[Work instructions]
Give the data again, word for word.

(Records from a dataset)
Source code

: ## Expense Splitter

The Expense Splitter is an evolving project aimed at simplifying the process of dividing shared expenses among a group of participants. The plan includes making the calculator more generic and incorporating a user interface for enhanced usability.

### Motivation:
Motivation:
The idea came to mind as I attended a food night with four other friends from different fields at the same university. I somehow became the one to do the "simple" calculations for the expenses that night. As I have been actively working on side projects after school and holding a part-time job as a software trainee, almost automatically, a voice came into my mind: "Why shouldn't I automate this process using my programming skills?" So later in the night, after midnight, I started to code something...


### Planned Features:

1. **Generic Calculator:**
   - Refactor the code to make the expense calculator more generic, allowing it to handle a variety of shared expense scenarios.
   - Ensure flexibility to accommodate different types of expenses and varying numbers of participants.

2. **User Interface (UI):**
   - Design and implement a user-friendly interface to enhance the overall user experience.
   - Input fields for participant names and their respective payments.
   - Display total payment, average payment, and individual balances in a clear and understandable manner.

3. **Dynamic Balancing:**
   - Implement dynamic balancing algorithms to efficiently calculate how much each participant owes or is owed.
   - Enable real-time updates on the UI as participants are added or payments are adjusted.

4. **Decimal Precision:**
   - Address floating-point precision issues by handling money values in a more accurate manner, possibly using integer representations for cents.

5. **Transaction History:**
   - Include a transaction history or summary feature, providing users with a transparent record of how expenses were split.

[Answer section]
Source code

: ## Expense Splitter

The Expense Splitter is an evolving project aimed at simplifying the process of dividing shared expenses among a group of participants. The plan includes making the calculator more generic and incorporating a user interface for enhanced usability.

### Motivation:
Motivation:
The idea came to mind as I attended a food night with four other friends from different fields at the same university. I somehow became the one to do the "simple" calculations for the expenses that night. As I have been actively working on side projects after school and holding a part-time job as a software trainee, almost automatically, a voice came into my mind: "Why shouldn't I automate this process using my programming skills?" So later in the night, after midnight, I started to code something...


### Planned Features:

1. **Generic Calculator:**
   - Refactor the code to make the expense calculator more generic, allowing it to handle a variety of shared expense scenarios.
   - Ensure flexibility to accommodate different types of expenses and varying numbers of participants.

2. **User Interface (UI):**
   - Design and implement a user-friendly interface to enhance the overall user experience.
   - Input fields for participant names and their respective payments.
   - Display total payment, average payment, and individual balances in a clear and understandable manner.

3. **Dynamic Balancing:**
   - Implement dynamic balancing algorithms to efficiently calculate how much each participant owes or is owed.
   - Enable real-time updates on the UI as participants are added or payments are adjusted.

4. **Decimal Precision:**
   - Address floating-point precision issues by handling money values in a more accurate manner, possibly using integer representations for cents.

5. **Transaction History:**
   - Include a transaction history or summary feature, providing users with a transparent record of how expenses were split.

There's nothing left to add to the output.